*** Block opens ***

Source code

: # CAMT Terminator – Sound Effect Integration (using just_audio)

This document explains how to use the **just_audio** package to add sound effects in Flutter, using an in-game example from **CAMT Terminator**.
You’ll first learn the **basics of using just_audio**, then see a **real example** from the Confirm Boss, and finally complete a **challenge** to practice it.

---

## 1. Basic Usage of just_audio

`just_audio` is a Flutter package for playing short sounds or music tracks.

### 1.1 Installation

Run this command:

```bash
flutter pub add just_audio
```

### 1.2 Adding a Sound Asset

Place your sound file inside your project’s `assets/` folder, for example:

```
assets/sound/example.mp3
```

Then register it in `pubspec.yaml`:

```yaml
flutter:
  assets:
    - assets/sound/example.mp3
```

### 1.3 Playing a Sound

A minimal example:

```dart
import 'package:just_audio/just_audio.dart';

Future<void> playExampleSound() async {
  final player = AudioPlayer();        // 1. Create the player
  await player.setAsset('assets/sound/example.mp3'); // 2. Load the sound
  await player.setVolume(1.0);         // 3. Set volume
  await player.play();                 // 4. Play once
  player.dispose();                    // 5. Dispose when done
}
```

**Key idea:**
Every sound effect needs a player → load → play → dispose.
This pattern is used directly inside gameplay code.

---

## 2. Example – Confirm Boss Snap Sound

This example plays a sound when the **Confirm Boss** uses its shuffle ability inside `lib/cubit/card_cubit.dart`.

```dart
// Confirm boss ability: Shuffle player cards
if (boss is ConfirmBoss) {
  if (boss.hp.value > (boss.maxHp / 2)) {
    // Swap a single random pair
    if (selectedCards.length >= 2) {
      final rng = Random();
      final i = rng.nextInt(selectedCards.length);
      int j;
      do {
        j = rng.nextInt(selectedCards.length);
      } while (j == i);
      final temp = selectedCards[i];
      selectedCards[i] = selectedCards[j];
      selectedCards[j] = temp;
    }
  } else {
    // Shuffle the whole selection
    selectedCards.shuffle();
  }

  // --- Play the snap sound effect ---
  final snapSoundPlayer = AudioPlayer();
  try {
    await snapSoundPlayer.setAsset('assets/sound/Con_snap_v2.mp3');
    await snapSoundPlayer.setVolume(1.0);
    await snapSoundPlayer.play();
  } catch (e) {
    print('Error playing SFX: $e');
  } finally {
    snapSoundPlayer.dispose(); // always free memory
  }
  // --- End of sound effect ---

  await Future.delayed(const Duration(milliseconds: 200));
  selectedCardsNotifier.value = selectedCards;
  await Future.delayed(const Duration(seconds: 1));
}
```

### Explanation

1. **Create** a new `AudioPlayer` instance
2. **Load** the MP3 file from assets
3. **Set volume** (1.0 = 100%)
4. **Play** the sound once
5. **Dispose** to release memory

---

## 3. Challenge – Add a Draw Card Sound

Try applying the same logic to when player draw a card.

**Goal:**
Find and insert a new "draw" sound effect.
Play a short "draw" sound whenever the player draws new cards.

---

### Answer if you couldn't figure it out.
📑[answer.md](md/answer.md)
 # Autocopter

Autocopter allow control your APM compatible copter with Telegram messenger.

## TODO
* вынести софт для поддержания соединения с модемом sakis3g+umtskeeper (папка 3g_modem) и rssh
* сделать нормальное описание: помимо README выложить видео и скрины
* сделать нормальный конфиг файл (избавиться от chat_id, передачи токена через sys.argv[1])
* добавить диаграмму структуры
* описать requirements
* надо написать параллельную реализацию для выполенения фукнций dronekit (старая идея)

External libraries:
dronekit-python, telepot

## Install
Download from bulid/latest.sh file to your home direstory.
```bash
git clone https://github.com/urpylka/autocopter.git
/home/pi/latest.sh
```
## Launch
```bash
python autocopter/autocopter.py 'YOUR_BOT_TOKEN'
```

*** Block closes ***

What needs to be done. The whole of the material above needs to be copied exactly.

Problem solution.
Source code

: # CAMT Terminator – Sound Effect Integration (using just_audio)

This document explains how to use the **just_audio** package to add sound effects in Flutter, using an in-game example from **CAMT Terminator**.
You’ll first learn the **basics of using just_audio**, then see a **real example** from the Confirm Boss, and finally complete a **challenge** to practice it.

---

## 1. Basic Usage of just_audio

`just_audio` is a Flutter package for playing short sounds or music tracks.

### 1.1 Installation

Run this command:

```bash
flutter pub add just_audio
```

### 1.2 Adding a Sound Asset

Place your sound file inside your project’s `assets/` folder, for example:

```
assets/sound/example.mp3
```

Then register it in `pubspec.yaml`:

```yaml
flutter:
  assets:
    - assets/sound/example.mp3
```

### 1.3 Playing a Sound

A minimal example:

```dart
import 'package:just_audio/just_audio.dart';

Future<void> playExampleSound() async {
  final player = AudioPlayer();        // 1. Create the player
  await player.setAsset('assets/sound/example.mp3'); // 2. Load the sound
  await player.setVolume(1.0);         // 3. Set volume
  await player.play();                 // 4. Play once
  player.dispose();                    // 5. Dispose when done
}
```

**Key idea:**
Every sound effect needs a player → load → play → dispose.
This pattern is used directly inside gameplay code.

---

## 2. Example – Confirm Boss Snap Sound

This example plays a sound when the **Confirm Boss** uses its shuffle ability inside `lib/cubit/card_cubit.dart`.

```dart
// Confirm boss ability: Shuffle player cards
if (boss is ConfirmBoss) {
  if (boss.hp.value > (boss.maxHp / 2)) {
    // Swap a single random pair
    if (selectedCards.length >= 2) {
      final rng = Random();
      final i = rng.nextInt(selectedCards.length);
      int j;
      do {
        j = rng.nextInt(selectedCards.length);
      } while (j == i);
      final temp = selectedCards[i];
      selectedCards[i] = selectedCards[j];
      selectedCards[j] = temp;
    }
  } else {
    // Shuffle the whole selection
    selectedCards.shuffle();
  }

  // --- Play the snap sound effect ---
  final snapSoundPlayer = AudioPlayer();
  try {
    await snapSoundPlayer.setAsset('assets/sound/Con_snap_v2.mp3');
    await snapSoundPlayer.setVolume(1.0);
    await snapSoundPlayer.play();
  } catch (e) {
    print('Error playing SFX: $e');
  } finally {
    snapSoundPlayer.dispose(); // always free memory
  }
  // --- End of sound effect ---

  await Future.delayed(const Duration(milliseconds: 200));
  selectedCardsNotifier.value = selectedCards;
  await Future.delayed(const Duration(seconds: 1));
}
```

### Explanation

1. **Create** a new `AudioPlayer` instance
2. **Load** the MP3 file from assets
3. **Set volume** (1.0 = 100%)
4. **Play** the sound once
5. **Dispose** to release memory

---

## 3. Challenge – Add a Draw Card Sound

Try applying the same logic to when player draw a card.

**Goal:**
Find and insert a new "draw" sound effect.
Play a short "draw" sound whenever the player draws new cards.

---

### Answer if you couldn't figure it out.
📑[answer.md](md/answer.md)
 # Autocopter

Autocopter allow control your APM compatible copter with Telegram messenger.

## TODO
* вынести софт для поддержания соединения с модемом sakis3g+umtskeeper (папка 3g_modem) и rssh
* сделать нормальное описание: помимо README выложить видео и скрины
* сделать нормальный конфиг файл (избавиться от chat_id, передачи токена через sys.argv[1])
* добавить диаграмму структуры
* описать requirements
* надо написать параллельную реализацию для выполенения фукнций dronekit (старая идея)

External libraries:
dronekit-python, telepot

## Install
Download from bulid/latest.sh file to your home direstory.
```bash
git clone https://github.com/urpylka/autocopter.git
/home/pi/latest.sh
```
## Launch
```bash
python autocopter/autocopter.py 'YOUR_BOT_TOKEN'
```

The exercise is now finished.